#### [Source material]
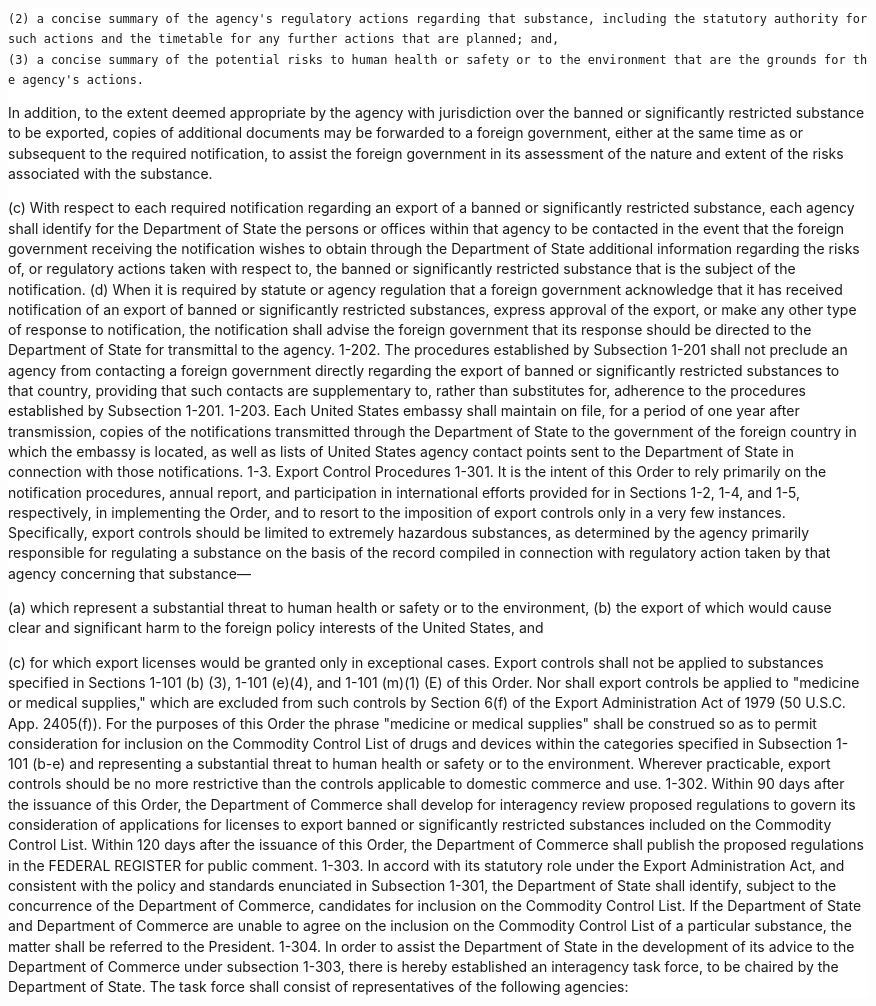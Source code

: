     (2) a concise summary of the agency's regulatory actions regarding that substance, including the statutory authority for such actions and the timetable for any further actions that are planned; and,
    (3) a concise summary of the potential risks to human health or safety or to the environment that are the grounds for the agency's actions.
In addition, to the extent deemed appropriate by the agency with jurisdiction over the banned or significantly restricted substance to be exported, copies of additional documents may be forwarded to a foreign government, either at
the same time as or subsequent to the required notification, to assist the foreign government in its assessment of the nature and extent of the risks associated with the substance.

(c) With respect to each required notification regarding an export of a banned or significantly restricted substance, each agency shall identify for the Department of State the persons or offices within that agency to be contacted in the event that the foreign government receiving the notification wishes to obtain through the Department of State additional information regarding the risks of, or regulatory actions taken with respect to, the banned or significantly restricted substance that is the subject of the notification.
(d) When it is required by statute or agency regulation that a foreign government acknowledge that it has received notification of an export of banned or significantly restricted substances, express approval of the export, or make any other type of response to notification, the notification shall advise the foreign government that its response should be directed to the Department of State for transmittal to the agency.
1-202. The procedures established by Subsection 1-201 shall not preclude an agency from contacting a foreign government directly regarding the export of banned or significantly restricted substances to that country, providing that such contacts are supplementary to, rather than substitutes for, adherence to the procedures established by Subsection 1-201.
1-203. Each United States embassy shall maintain on file, for a period of one year after transmission, copies of the notifications transmitted through the Department of State to the government of the foreign country in which the embassy is located, as well as lists of United States agency contact points sent to the Department of State in connection with those notifications.
1-3. Export Control Procedures
1-301. It is the intent of this Order to rely primarily on the notification procedures, annual report, and participation in international efforts provided for in Sections 1-2, 1-4, and 1-5, respectively, in implementing the Order, and to resort to the imposition of export controls only in a very few instances. Specifically, export controls should be limited to extremely hazardous substances, as determined by the agency primarily responsible for regulating a substance on the basis of the record compiled in connection with regulatory action taken by that agency concerning that substance—

(a) which represent a substantial threat to human health or safety or to the environment,
(b) the export of which would cause clear and significant harm to the foreign policy interests of the United States, and

(c) for which export licenses would be granted only in exceptional cases.
Export controls shall not be applied to substances specified in Sections 1-101 (b) (3), 1-101 (e)(4), and 1-101 (m)(1) (E) of this Order. Nor shall export controls be applied to "medicine or medical supplies," which are excluded from such controls by Section 6(f) of the Export Administration Act of 1979 (50 U.S.C. App. 2405(f)). For the purposes of this Order the phrase "medicine or medical supplies" shall be construed so as to permit consideration for inclusion on the Commodity Control List of drugs and devices within the categories specified in Subsection 1-101 (b-e) and representing a substantial threat to human health or safety or to the environment. Wherever practicable, export controls should be no more restrictive than the controls applicable to domestic commerce and use.
1-302. Within 90 days after the issuance of this Order, the Department of Commerce shall develop for interagency review proposed regulations to govern its consideration of applications for licenses to export banned or significantly restricted substances included on the Commodity Control List. Within 120 days after the issuance of this Order, the Department of Commerce shall publish the proposed regulations in the FEDERAL REGISTER for public comment.
1-303. In accord with its statutory role under the Export Administration Act, and consistent with the policy and standards enunciated in Subsection 1-301, the Department of State shall identify, subject to the concurrence of the Department of Commerce, candidates for inclusion on the Commodity Control List. If the Department of State and Department of Commerce are unable to agree on the inclusion on the Commodity Control List of a particular substance, the matter shall be referred to the President.
1-304. In order to assist the Department of State in the development of its advice to the Department of Commerce under subsection 1-303, there is hereby established an interagency task force, to be chaired by the Department of State. The task force shall consist of representatives of the following agencies:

#### [Exercise goal]
If a line in the records holds the string "interagency", copy it.

#### [Written response]
1-302. Within 90 days after the issuance of this Order, the Department of Commerce shall develop for interagency review proposed regulations to govern its consideration of applications for licenses to export banned or significantly restricted substances included on the Commodity Control List. Within 120 days after the issuance of this Order, the Department of Commerce shall publish the proposed regulations in the FEDERAL REGISTER for public comment.
1-304. In order to assist the Department of State in the development of its advice to the Department of Commerce under subsection 1-303, there is hereby established an interagency task force, to be chaired by the Department of State. The task force shall consist of representatives of the following agencies:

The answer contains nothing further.